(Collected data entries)
· · ·
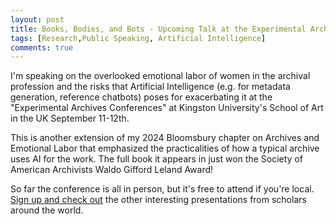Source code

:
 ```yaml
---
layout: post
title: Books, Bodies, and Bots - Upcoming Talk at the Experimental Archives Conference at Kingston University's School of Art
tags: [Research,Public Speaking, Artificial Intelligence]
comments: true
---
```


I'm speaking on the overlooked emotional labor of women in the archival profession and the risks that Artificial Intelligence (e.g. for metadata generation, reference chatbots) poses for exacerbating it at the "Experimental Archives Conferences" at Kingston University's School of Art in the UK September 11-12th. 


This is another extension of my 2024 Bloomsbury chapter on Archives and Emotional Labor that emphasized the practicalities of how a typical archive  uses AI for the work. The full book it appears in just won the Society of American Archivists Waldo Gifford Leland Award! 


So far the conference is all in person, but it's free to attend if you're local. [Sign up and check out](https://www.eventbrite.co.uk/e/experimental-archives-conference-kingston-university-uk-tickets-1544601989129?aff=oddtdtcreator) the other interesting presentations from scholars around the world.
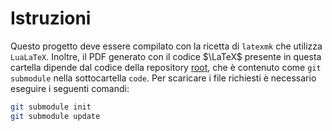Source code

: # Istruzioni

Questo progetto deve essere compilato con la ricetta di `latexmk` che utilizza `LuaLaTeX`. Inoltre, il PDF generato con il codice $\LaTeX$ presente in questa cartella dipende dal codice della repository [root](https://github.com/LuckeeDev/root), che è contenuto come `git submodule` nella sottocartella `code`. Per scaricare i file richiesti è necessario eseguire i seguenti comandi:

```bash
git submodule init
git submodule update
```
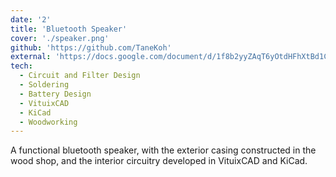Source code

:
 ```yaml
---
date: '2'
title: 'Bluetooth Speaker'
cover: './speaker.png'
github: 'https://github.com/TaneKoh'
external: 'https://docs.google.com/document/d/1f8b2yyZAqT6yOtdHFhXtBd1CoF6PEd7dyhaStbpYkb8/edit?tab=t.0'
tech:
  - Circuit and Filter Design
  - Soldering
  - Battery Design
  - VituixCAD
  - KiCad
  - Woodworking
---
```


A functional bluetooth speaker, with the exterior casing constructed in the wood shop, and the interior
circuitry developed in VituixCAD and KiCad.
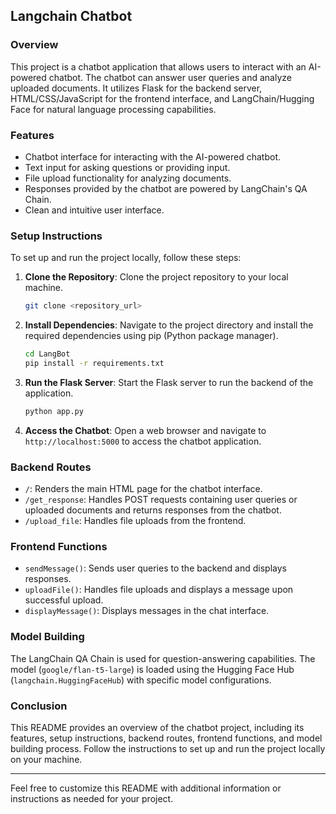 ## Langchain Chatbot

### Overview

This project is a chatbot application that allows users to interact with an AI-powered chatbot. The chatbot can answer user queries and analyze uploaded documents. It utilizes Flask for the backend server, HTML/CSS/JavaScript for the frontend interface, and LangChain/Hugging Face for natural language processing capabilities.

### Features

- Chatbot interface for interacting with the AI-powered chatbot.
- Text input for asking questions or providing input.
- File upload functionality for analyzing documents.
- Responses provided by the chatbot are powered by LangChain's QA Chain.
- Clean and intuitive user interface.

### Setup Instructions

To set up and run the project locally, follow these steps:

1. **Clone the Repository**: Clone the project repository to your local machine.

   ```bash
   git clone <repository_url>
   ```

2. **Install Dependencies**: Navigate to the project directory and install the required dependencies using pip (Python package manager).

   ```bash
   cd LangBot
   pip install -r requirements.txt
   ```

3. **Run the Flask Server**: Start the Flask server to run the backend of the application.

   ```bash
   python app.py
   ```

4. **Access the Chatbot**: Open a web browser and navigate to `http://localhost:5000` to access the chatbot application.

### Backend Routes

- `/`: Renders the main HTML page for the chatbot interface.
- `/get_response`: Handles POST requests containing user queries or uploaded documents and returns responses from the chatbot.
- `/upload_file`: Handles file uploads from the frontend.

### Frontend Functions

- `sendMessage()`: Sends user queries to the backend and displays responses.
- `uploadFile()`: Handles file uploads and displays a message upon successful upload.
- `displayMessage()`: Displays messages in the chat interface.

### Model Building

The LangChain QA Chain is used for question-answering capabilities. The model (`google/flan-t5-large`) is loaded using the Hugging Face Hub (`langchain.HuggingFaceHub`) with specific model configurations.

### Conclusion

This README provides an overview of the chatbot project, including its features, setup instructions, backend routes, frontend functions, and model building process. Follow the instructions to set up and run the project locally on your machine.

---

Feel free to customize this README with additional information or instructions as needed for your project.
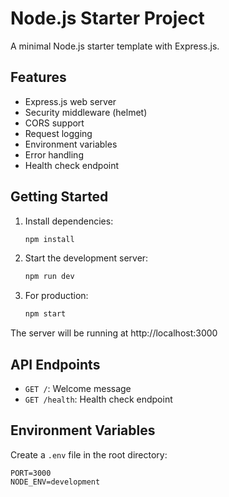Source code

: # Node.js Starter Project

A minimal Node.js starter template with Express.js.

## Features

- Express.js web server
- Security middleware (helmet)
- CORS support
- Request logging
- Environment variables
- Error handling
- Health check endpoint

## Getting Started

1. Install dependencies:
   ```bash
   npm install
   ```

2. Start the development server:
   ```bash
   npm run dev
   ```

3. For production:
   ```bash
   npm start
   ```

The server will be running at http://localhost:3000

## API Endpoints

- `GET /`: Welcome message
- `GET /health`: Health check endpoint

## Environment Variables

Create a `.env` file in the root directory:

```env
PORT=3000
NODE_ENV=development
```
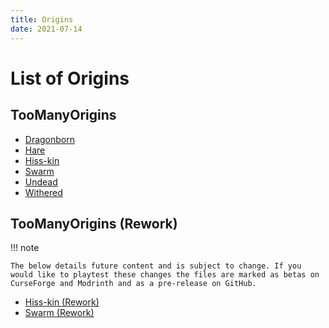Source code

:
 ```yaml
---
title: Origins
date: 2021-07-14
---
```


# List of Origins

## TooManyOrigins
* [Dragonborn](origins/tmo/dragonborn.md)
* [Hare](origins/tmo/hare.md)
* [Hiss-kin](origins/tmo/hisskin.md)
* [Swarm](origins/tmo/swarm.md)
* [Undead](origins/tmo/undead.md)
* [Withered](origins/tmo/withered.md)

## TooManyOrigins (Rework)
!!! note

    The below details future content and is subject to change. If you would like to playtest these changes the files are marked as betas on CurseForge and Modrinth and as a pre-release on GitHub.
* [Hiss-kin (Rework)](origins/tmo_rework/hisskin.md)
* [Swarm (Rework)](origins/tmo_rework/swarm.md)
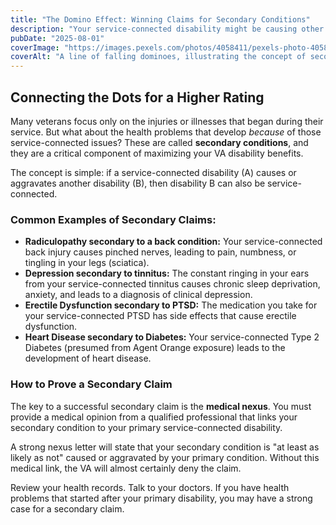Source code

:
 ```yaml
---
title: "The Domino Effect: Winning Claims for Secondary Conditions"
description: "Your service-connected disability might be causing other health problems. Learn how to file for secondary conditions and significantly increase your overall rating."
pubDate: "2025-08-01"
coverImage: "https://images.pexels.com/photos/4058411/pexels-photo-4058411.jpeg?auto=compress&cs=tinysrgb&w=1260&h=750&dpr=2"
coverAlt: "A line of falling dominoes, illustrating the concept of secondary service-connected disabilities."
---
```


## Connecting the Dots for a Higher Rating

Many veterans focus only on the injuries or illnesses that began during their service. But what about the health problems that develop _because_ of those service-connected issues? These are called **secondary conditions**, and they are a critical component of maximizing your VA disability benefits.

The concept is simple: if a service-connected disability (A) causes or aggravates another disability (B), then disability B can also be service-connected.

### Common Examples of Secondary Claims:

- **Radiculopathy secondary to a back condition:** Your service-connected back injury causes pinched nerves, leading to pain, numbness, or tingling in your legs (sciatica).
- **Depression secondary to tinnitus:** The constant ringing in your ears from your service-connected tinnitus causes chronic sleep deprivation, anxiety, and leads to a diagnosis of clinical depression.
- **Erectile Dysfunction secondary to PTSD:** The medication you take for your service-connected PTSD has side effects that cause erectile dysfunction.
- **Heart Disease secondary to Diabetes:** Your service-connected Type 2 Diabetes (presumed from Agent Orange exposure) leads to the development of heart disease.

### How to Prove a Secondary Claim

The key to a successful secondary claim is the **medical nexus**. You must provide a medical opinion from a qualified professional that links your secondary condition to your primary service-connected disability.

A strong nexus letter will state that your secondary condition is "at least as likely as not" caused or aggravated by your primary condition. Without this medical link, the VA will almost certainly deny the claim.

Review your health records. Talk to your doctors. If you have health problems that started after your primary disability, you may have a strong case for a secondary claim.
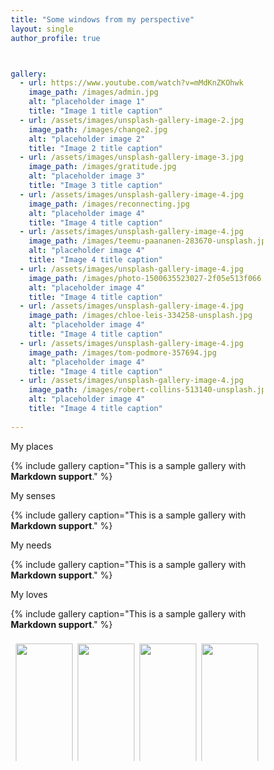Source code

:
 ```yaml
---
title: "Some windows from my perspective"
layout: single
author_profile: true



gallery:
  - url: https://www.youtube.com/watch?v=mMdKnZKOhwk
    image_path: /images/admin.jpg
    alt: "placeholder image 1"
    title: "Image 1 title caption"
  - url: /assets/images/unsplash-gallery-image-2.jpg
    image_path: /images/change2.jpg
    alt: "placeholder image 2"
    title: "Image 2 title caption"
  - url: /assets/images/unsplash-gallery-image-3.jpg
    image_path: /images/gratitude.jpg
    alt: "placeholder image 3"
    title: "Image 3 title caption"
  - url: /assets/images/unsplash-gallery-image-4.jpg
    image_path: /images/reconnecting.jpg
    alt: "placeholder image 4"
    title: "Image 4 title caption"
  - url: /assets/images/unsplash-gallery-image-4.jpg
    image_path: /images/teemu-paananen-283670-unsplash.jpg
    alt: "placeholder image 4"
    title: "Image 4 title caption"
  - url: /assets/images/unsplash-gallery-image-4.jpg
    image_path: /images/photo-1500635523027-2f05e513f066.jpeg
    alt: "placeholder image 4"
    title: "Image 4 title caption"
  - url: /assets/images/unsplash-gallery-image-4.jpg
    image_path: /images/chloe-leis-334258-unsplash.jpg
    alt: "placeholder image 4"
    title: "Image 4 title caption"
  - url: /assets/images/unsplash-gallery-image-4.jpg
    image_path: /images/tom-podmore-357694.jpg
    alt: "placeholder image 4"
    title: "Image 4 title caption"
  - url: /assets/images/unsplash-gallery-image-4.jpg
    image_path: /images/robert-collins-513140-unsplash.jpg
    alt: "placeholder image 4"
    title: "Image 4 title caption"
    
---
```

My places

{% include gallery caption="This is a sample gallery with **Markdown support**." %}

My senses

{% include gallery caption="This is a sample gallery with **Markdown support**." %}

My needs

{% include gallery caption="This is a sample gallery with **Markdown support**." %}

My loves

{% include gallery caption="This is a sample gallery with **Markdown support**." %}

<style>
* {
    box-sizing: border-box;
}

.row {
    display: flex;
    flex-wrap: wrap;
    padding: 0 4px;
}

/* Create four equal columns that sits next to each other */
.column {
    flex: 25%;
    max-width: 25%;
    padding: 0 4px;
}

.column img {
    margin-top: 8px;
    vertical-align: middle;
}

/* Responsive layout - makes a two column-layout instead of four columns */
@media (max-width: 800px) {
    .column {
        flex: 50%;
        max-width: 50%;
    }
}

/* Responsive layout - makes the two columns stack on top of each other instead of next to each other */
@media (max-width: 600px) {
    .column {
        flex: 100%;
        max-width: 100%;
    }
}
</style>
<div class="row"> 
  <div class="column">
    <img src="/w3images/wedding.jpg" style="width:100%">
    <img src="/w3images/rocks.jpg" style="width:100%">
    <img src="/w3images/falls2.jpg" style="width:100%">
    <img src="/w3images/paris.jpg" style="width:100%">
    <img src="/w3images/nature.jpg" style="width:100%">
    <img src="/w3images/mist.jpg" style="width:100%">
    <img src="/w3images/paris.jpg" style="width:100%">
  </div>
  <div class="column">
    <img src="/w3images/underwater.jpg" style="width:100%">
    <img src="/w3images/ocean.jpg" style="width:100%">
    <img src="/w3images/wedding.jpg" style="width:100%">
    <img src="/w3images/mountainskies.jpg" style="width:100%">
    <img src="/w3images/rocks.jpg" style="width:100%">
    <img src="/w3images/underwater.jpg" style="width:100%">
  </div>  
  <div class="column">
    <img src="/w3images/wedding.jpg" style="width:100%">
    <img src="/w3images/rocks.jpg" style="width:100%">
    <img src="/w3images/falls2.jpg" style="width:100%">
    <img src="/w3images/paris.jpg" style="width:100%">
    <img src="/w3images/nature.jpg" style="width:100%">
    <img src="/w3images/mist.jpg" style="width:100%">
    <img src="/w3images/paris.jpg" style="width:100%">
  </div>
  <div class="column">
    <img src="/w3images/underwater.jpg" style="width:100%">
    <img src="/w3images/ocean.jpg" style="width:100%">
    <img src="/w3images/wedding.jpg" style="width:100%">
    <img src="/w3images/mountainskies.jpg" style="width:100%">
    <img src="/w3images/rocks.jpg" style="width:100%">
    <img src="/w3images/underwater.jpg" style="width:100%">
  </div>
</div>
· · ·
**Task directions:**
What lines in the data above contain the word "queries"? Show them all.

**Response for this exercise:**
This project is a chatbot application that allows users to interact with an AI-powered chatbot. The chatbot can answer user queries and analyze uploaded documents. It utilizes Flask for the backend server, HTML/CSS/JavaScript for the frontend interface, and LangChain/Hugging Face for natural language processing capabilities.
- `/get_response`: Handles POST requests containing user queries or uploaded documents and returns responses from the chatbot.
- `sendMessage()`: Sends user queries to the backend and displays responses.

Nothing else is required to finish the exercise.